(Collected data entries)
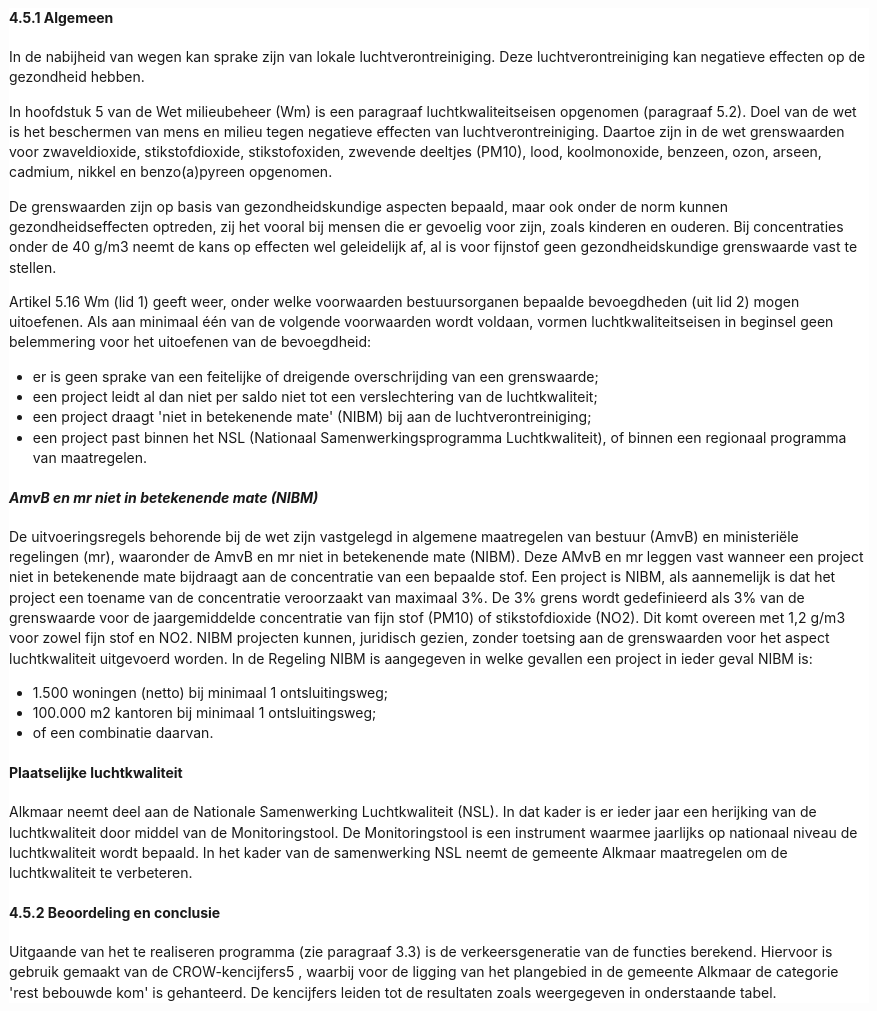 #### **4.5.1 Algemeen**

In de nabijheid van wegen kan sprake zijn van lokale luchtverontreiniging. Deze luchtverontreiniging kan negatieve effecten op de gezondheid hebben.

In hoofdstuk 5 van de Wet milieubeheer (Wm) is een paragraaf luchtkwaliteitseisen opgenomen (paragraaf 5.2). Doel van de wet is het beschermen van mens en milieu tegen negatieve effecten van luchtverontreiniging. Daartoe zijn in de wet grenswaarden voor zwaveldioxide, stikstofdioxide, stikstofoxiden, zwevende deeltjes (PM10), lood, koolmonoxide, benzeen, ozon, arseen, cadmium, nikkel en benzo(a)pyreen opgenomen.

De grenswaarden zijn op basis van gezondheidskundige aspecten bepaald, maar ook onder de norm kunnen gezondheidseffecten optreden, zij het vooral bij mensen die er gevoelig voor zijn, zoals kinderen en ouderen. Bij concentraties onder de 40 g/m3 neemt de kans op effecten wel geleidelijk af, al is voor fijnstof geen gezondheidskundige grenswaarde vast te stellen.

Artikel 5.16 Wm (lid 1) geeft weer, onder welke voorwaarden bestuursorganen bepaalde bevoegdheden (uit lid 2) mogen uitoefenen. Als aan minimaal één van de volgende voorwaarden wordt voldaan, vormen luchtkwaliteitseisen in beginsel geen belemmering voor het uitoefenen van de bevoegdheid:

- er is geen sprake van een feitelijke of dreigende overschrijding van een grenswaarde;
- een project leidt al dan niet per saldo niet tot een verslechtering van de luchtkwaliteit;
- een project draagt 'niet in betekenende mate' (NIBM) bij aan de luchtverontreiniging;
- een project past binnen het NSL (Nationaal Samenwerkingsprogramma Luchtkwaliteit), of binnen een regionaal programma van maatregelen.

#### *AmvB en mr niet in betekenende mate (NIBM)*

De uitvoeringsregels behorende bij de wet zijn vastgelegd in algemene maatregelen van bestuur (AmvB) en ministeriële regelingen (mr), waaronder de AmvB en mr niet in betekenende mate (NIBM). Deze AMvB en mr leggen vast wanneer een project niet in betekenende mate bijdraagt aan de concentratie van een bepaalde stof. Een project is NIBM, als aannemelijk is dat het project een toename van de concentratie veroorzaakt van maximaal 3%. De 3% grens wordt gedefinieerd als 3% van de grenswaarde voor de jaargemiddelde concentratie van fijn stof (PM10) of stikstofdioxide (NO2). Dit komt overeen met 1,2 g/m3 voor zowel fijn stof en NO2. NIBM projecten kunnen, juridisch gezien, zonder toetsing aan de grenswaarden voor het aspect luchtkwaliteit uitgevoerd worden. In de Regeling NIBM is aangegeven in welke gevallen een project in ieder geval NIBM is:

- 1.500 woningen (netto) bij minimaal 1 ontsluitingsweg;
- 100.000 m2 kantoren bij minimaal 1 ontsluitingsweg;
- of een combinatie daarvan.

#### **Plaatselijke luchtkwaliteit**

Alkmaar neemt deel aan de Nationale Samenwerking Luchtkwaliteit (NSL). In dat kader is er ieder jaar een herijking van de luchtkwaliteit door middel van de Monitoringstool. De Monitoringstool is een instrument waarmee jaarlijks op nationaal niveau de luchtkwaliteit wordt bepaald. In het kader van de samenwerking NSL neemt de gemeente Alkmaar maatregelen om de luchtkwaliteit te verbeteren.

#### **4.5.2 Beoordeling en conclusie**

Uitgaande van het te realiseren programma (zie paragraaf 3.3) is de verkeersgeneratie van de functies berekend. Hiervoor is gebruik gemaakt van de CROW-kencijfers5 , waarbij voor de ligging van het plangebied in de gemeente Alkmaar de categorie 'rest bebouwde kom' is gehanteerd. De kencijfers leiden tot de resultaten zoals weergegeven in onderstaande tabel.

■ INSTRUCTIONS TO FOLLOW
Only those lines of the entries above that run from the line containing "- een project leidt" to the line containing "Alkmaar neemt deel", both included, should be transcribed exactly.

■ ANSWER BELOW
- een project leidt al dan niet per saldo niet tot een verslechtering van de luchtkwaliteit;
- een project draagt 'niet in betekenende mate' (NIBM) bij aan de luchtverontreiniging;
- een project past binnen het NSL (Nationaal Samenwerkingsprogramma Luchtkwaliteit), of binnen een regionaal programma van maatregelen.

#### *AmvB en mr niet in betekenende mate (NIBM)*

De uitvoeringsregels behorende bij de wet zijn vastgelegd in algemene maatregelen van bestuur (AmvB) en ministeriële regelingen (mr), waaronder de AmvB en mr niet in betekenende mate (NIBM). Deze AMvB en mr leggen vast wanneer een project niet in betekenende mate bijdraagt aan de concentratie van een bepaalde stof. Een project is NIBM, als aannemelijk is dat het project een toename van de concentratie veroorzaakt van maximaal 3%. De 3% grens wordt gedefinieerd als 3% van de grenswaarde voor de jaargemiddelde concentratie van fijn stof (PM10) of stikstofdioxide (NO2). Dit komt overeen met 1,2 g/m3 voor zowel fijn stof en NO2. NIBM projecten kunnen, juridisch gezien, zonder toetsing aan de grenswaarden voor het aspect luchtkwaliteit uitgevoerd worden. In de Regeling NIBM is aangegeven in welke gevallen een project in ieder geval NIBM is:

- 1.500 woningen (netto) bij minimaal 1 ontsluitingsweg;
- 100.000 m2 kantoren bij minimaal 1 ontsluitingsweg;
- of een combinatie daarvan.

#### **Plaatselijke luchtkwaliteit**

Alkmaar neemt deel aan de Nationale Samenwerking Luchtkwaliteit (NSL). In dat kader is er ieder jaar een herijking van de luchtkwaliteit door middel van de Monitoringstool. De Monitoringstool is een instrument waarmee jaarlijks op nationaal niveau de luchtkwaliteit wordt bepaald. In het kader van de samenwerking NSL neemt de gemeente Alkmaar maatregelen om de luchtkwaliteit te verbeteren.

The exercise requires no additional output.